Trump declined to say who he would want to take over in Iran from supreme leader Ayatollah Ali Khamenei, but he added that “there are people.”
He has previously backed off full-throated calls for a change of government in Iran, warning that it could cause chaos, although he has made threats toward Khamenei in the past.
Speaking earlier at the White House, Trump said that the USS Gerald R. Ford — the world’s largest warship — would be “leaving very soon” for the Middle East to up the pressure on Iran.
“In case we don’t make a deal, we’ll need it,” Trump said.

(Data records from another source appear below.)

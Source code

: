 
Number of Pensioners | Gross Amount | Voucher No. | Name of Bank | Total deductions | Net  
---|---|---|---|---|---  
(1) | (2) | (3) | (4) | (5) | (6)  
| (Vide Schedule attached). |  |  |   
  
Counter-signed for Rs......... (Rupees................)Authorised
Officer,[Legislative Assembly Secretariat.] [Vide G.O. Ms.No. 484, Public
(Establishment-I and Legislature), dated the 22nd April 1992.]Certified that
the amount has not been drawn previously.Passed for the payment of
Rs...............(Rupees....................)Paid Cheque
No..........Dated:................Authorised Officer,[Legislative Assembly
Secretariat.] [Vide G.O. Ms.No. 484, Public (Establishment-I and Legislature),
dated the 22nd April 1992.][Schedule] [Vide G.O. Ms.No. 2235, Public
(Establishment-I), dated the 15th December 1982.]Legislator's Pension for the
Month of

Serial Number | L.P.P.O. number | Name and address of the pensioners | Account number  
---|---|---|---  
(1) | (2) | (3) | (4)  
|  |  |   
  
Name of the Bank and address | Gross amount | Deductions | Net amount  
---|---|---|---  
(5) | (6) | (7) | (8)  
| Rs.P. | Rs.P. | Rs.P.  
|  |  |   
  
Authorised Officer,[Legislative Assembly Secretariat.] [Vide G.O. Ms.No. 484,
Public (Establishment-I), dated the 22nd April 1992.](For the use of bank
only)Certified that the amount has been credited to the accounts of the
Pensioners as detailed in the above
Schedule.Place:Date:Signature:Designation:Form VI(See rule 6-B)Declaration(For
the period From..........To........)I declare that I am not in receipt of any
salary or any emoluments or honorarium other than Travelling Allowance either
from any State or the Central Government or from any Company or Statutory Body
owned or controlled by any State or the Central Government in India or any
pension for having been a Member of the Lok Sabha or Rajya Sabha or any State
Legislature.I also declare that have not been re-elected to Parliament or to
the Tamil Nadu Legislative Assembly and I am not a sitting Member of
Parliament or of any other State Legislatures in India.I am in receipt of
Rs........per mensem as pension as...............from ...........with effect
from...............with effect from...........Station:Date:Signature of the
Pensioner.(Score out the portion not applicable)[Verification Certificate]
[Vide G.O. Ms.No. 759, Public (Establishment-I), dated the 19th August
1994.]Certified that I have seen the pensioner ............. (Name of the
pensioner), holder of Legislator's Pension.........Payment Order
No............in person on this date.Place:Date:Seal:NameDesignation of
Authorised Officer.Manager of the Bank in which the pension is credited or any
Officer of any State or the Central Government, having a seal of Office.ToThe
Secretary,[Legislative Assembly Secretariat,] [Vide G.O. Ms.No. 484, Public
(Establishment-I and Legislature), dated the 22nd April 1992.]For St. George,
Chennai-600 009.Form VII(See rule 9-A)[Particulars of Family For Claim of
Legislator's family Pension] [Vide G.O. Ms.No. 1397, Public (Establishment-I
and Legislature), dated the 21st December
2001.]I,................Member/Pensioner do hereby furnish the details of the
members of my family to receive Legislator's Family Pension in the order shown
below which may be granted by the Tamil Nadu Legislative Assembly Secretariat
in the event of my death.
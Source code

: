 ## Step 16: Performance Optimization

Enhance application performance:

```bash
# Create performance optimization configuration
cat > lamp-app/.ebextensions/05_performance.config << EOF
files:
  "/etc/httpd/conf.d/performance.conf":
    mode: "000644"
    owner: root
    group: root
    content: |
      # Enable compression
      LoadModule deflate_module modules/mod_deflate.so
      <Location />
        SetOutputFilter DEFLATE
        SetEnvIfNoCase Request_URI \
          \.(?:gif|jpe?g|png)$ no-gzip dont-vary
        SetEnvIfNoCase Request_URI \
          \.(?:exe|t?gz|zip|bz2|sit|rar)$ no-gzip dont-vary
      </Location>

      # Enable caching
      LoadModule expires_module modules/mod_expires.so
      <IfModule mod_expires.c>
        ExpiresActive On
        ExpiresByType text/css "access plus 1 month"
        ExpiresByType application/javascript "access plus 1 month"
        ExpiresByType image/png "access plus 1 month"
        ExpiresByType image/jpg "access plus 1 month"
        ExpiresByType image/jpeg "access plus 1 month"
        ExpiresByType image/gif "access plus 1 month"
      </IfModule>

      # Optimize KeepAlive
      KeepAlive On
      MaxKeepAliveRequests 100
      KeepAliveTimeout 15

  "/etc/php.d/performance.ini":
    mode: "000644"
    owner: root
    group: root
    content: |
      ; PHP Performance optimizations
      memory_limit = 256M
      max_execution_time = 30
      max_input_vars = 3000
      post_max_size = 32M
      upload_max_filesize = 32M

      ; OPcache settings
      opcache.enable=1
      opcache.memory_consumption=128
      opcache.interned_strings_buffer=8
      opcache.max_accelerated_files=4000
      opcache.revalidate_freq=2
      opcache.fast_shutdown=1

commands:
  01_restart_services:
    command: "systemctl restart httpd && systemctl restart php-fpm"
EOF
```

The giant vessel is currently in the Caribbean following the US overthrow of Venezuela’s Nicolas Maduro. Another carrier, the USS Abraham Lincoln, is one of 12 US ships already in the Middle East.
‘Terribly difficult’
When Iran began its crackdown on protests last month — which rights groups say killed thousands — Trump initially said that the United States was “locked and loaded” to help demonstrators.
But he has recently focused his military threats on Tehran’s nuclear program, which US forces struck last July during Israel’s unprecedented 12-day war with Iran.
The protests have subsided for now but US-based Reza Pahlavi, the son of Iran’s last shah, urged international intervention to support the Iranian people.
“We are asking for a humanitarian intervention to prevent more innocent lives being killed in the process,” he told the Munich Security Conference.
It followed a call by the opposition leader, who has not returned to his country since before the revolution, for Iranians at home and abroad to continue demonstrations this weekend.
Videos verified by AFP showed people in Iran this week chanting anti-government slogans as the clerical leadership celebrated the anniversary of the Islamic revolution.
Iran and the United States, who have had no diplomatic relations since shortly after the revolution, held talks on the nuclear issue last week in Oman. No dates have been set for new talks yet.
The West fears the program is aimed at making a bomb, which Tehran denies.
The head of the UN nuclear watchdog, Rafael Grossi, said Friday that reaching an accord with Iran on inspections of its processing facilities was possible but “terribly difficult.”
Reformists released
Trump said after talks with Israeli Prime Minister Benjamin Netanyahu earlier this week that he wanted to continue talks with Iran, defying pressure from his key ally for a tougher stance.
The Israeli prime minister himself expressed skepticism at the quality of any agreement if it didn’t also cover Iran’s ballistic missiles and support for regional proxies.
According to the US-based Human Rights Activists News Agency, 7,008 people, mostly protesters, were killed in the recent crackdown, although rights groups warn the toll is likely far higher.
More than 53,000 people have also been arrested, it added.
The Norway-based Iran Human Rights (IHR) NGO said “hundreds” of people were facing charges linked to the protests that could see them sentenced to death.
Figures working within the Iranian system have also been arrested, with three politicians detained this week from the so-called reformist wing of Iranian politics supportive of President Masoud Pezeshkian.
The three — Azar Mansouri, Javad Emam and Ebrahim Asgharzadeh — were released on bail Thursday and Friday, their lawyer Hojjat Kermani told the ISNA news agency.